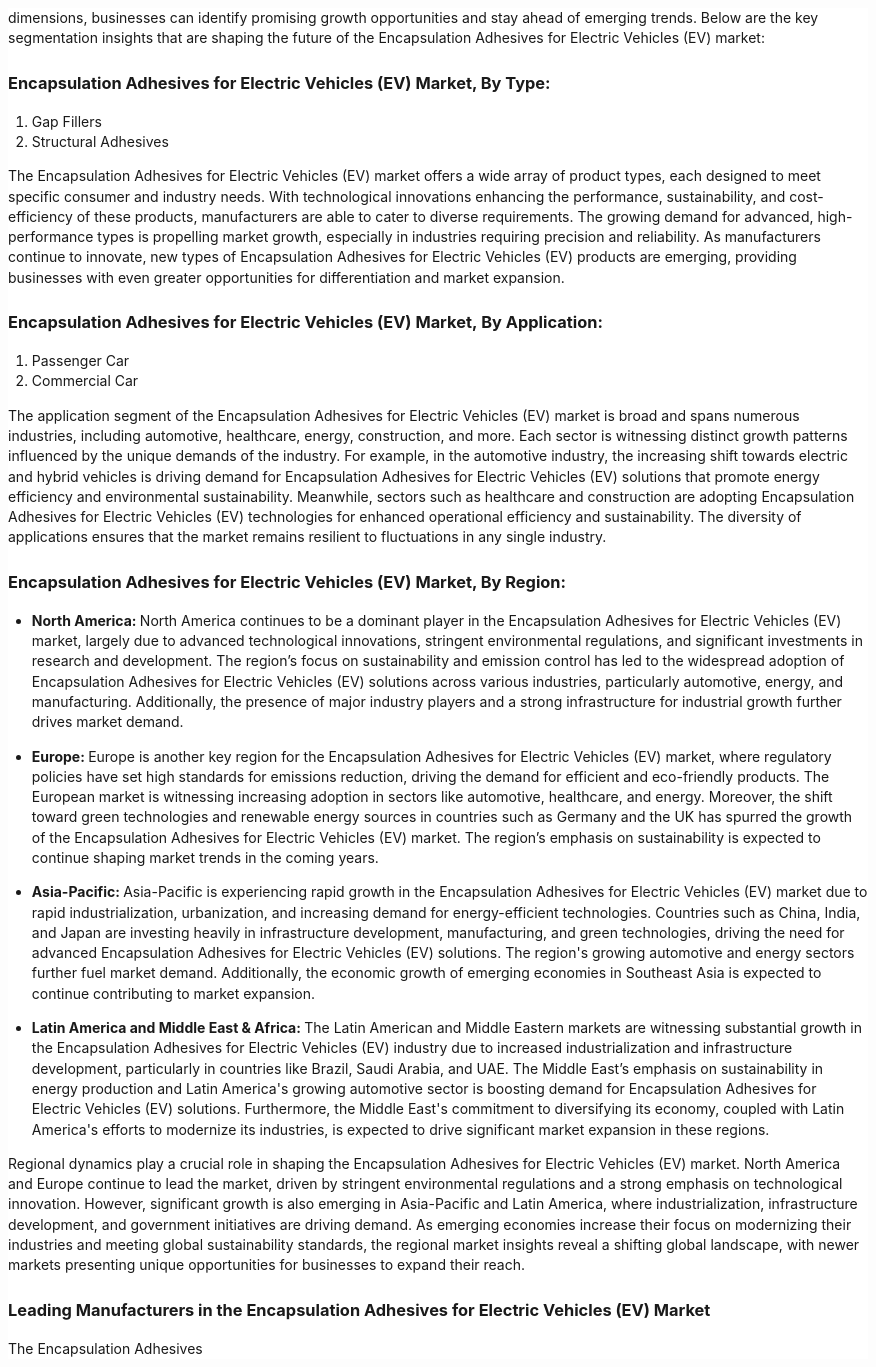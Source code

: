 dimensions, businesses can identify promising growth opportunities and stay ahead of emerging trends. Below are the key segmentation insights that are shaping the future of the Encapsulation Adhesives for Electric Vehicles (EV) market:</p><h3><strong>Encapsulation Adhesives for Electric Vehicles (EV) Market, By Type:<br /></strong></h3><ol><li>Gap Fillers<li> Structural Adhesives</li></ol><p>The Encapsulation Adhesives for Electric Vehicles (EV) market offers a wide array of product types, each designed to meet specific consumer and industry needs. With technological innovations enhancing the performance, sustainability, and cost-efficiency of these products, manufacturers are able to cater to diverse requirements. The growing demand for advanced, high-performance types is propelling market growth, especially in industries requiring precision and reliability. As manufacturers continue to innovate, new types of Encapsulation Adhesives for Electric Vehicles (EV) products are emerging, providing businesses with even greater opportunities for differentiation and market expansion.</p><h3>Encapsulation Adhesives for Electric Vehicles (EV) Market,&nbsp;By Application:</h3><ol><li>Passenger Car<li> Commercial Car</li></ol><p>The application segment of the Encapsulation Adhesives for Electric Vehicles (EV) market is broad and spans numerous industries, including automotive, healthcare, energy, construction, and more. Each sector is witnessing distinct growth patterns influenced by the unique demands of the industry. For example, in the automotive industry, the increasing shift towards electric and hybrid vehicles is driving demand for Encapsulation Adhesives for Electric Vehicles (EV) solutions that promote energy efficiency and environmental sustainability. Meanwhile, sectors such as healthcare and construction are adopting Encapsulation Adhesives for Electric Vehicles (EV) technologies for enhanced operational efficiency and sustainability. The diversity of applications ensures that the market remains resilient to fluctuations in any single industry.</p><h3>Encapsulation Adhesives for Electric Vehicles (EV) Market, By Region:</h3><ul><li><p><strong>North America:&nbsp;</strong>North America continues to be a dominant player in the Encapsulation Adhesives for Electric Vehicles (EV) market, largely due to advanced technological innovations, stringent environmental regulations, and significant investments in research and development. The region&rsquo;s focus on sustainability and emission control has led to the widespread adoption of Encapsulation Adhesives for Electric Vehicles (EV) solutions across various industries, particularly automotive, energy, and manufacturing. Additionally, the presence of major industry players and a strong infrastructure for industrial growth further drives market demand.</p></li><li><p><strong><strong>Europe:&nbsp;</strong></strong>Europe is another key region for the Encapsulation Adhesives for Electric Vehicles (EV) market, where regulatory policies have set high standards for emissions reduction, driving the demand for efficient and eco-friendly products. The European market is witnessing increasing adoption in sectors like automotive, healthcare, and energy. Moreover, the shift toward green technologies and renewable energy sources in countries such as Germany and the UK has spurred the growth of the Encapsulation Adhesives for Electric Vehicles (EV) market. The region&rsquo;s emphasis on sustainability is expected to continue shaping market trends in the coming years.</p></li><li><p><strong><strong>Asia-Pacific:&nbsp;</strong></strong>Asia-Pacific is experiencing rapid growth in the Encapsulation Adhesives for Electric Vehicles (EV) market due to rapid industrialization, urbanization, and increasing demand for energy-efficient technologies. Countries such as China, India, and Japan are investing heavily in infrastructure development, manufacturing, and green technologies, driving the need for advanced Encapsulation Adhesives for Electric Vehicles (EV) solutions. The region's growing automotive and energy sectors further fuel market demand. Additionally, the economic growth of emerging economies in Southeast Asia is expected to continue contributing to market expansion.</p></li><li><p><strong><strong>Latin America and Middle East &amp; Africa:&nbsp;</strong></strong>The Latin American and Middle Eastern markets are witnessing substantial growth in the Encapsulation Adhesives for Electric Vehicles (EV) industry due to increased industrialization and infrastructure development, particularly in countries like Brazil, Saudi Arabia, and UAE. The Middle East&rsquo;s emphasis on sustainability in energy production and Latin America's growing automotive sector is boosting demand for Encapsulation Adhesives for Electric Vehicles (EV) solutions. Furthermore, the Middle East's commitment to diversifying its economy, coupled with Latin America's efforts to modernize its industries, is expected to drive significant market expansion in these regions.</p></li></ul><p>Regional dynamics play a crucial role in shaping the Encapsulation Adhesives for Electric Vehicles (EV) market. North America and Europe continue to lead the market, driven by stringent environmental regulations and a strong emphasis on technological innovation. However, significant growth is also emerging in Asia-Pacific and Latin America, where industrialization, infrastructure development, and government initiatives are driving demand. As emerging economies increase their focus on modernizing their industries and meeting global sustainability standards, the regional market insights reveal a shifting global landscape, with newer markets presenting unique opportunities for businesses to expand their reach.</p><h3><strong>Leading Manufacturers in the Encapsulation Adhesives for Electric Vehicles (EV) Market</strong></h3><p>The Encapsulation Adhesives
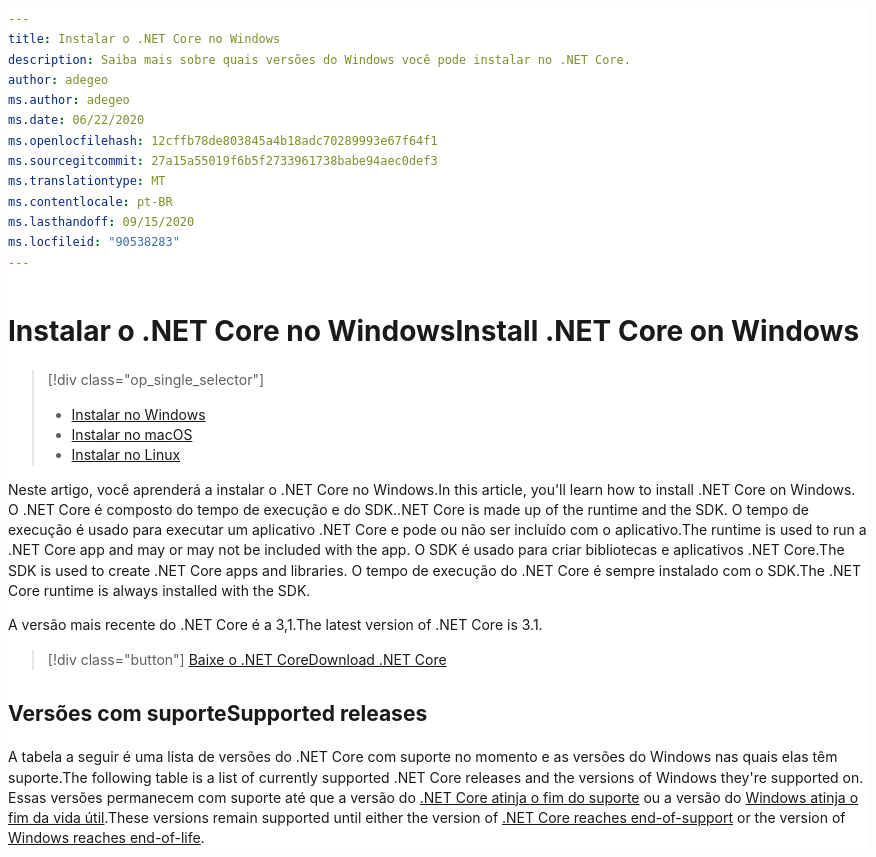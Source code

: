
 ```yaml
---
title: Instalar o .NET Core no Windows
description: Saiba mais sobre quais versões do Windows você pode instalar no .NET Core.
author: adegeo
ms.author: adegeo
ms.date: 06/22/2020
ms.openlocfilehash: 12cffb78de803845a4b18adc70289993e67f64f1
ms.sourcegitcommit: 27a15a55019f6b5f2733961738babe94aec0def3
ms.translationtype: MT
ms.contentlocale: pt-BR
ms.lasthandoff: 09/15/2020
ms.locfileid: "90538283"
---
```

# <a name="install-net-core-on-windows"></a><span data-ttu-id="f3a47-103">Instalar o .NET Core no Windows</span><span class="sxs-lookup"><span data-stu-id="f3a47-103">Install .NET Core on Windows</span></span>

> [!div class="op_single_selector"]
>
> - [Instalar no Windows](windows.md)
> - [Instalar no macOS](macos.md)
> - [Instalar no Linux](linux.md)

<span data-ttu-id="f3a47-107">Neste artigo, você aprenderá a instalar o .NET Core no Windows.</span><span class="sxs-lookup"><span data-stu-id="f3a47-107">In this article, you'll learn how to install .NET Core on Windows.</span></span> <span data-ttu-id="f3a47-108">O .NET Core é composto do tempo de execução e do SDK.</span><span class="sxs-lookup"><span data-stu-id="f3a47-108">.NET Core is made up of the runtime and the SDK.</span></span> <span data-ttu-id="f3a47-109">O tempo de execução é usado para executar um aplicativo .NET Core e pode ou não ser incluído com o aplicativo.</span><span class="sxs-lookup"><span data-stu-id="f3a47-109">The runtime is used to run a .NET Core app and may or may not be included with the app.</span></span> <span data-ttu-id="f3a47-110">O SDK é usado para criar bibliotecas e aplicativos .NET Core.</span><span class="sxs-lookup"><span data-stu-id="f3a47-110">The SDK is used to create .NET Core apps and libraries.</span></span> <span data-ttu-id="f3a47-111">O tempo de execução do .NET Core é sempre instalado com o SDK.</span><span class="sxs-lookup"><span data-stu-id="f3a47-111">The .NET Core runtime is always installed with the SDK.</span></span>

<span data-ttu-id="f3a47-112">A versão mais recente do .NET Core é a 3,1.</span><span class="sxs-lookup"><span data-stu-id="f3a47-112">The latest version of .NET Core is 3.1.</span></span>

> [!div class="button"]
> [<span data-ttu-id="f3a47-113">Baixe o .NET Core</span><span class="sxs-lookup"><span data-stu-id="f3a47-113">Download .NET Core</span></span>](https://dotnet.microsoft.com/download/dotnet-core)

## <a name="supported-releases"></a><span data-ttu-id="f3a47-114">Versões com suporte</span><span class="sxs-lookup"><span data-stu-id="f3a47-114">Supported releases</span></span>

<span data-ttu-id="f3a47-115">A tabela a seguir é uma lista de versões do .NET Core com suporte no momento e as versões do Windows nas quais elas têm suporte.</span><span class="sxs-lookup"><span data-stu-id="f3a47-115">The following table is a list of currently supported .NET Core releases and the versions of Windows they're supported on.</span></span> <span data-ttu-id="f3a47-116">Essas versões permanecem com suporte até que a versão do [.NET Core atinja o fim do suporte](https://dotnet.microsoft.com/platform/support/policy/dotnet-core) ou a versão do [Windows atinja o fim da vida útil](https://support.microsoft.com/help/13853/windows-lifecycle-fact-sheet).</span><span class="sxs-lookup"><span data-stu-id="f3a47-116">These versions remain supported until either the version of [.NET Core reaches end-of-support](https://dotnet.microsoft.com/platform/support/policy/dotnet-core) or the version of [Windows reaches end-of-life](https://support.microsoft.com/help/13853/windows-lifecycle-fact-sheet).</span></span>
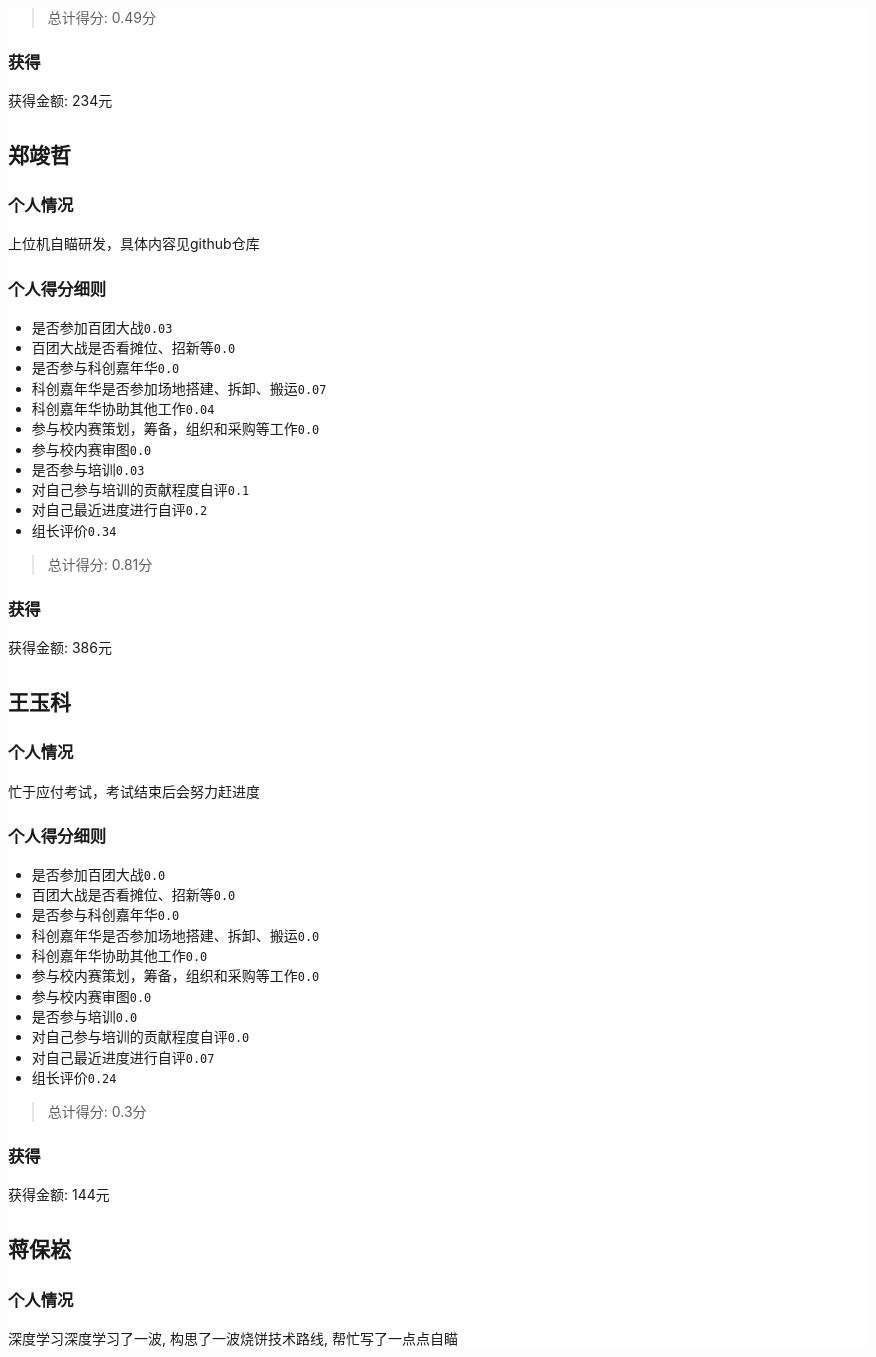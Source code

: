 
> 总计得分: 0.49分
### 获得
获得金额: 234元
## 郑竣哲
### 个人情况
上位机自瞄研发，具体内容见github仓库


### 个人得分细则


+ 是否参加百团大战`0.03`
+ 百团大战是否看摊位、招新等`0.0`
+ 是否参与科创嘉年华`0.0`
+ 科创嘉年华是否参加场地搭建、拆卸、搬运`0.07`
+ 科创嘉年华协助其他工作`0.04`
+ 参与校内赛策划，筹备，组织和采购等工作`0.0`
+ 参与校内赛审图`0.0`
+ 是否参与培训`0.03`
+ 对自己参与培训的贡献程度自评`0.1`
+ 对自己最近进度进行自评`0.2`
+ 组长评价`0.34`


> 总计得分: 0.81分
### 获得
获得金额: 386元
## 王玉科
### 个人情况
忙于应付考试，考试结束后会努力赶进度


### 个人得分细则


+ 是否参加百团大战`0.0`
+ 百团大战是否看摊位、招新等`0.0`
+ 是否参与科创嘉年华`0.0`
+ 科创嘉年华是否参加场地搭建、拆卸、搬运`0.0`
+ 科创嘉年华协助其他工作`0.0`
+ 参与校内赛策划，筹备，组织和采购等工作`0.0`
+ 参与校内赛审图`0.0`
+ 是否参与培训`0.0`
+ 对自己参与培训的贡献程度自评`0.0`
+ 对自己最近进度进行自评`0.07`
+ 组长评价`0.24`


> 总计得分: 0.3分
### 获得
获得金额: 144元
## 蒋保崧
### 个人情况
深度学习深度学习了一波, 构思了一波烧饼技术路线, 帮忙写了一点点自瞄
........
> [WHAT TO PRODUCE]:
Each line from the one containing "忙于应付考试，考试结束后会努力赶进度" down to the final line of the listing must appear in the answer exactly as written, and no other line may.

> [THE COMPLETED TASK]:
忙于应付考试，考试结束后会努力赶进度


### 个人得分细则


+ 是否参加百团大战`0.0`
+ 百团大战是否看摊位、招新等`0.0`
+ 是否参与科创嘉年华`0.0`
+ 科创嘉年华是否参加场地搭建、拆卸、搬运`0.0`
+ 科创嘉年华协助其他工作`0.0`
+ 参与校内赛策划，筹备，组织和采购等工作`0.0`
+ 参与校内赛审图`0.0`
+ 是否参与培训`0.0`
+ 对自己参与培训的贡献程度自评`0.0`
+ 对自己最近进度进行自评`0.07`
+ 组长评价`0.24`


> 总计得分: 0.3分
### 获得
获得金额: 144元
## 蒋保崧
### 个人情况
深度学习深度学习了一波, 构思了一波烧饼技术路线, 帮忙写了一点点自瞄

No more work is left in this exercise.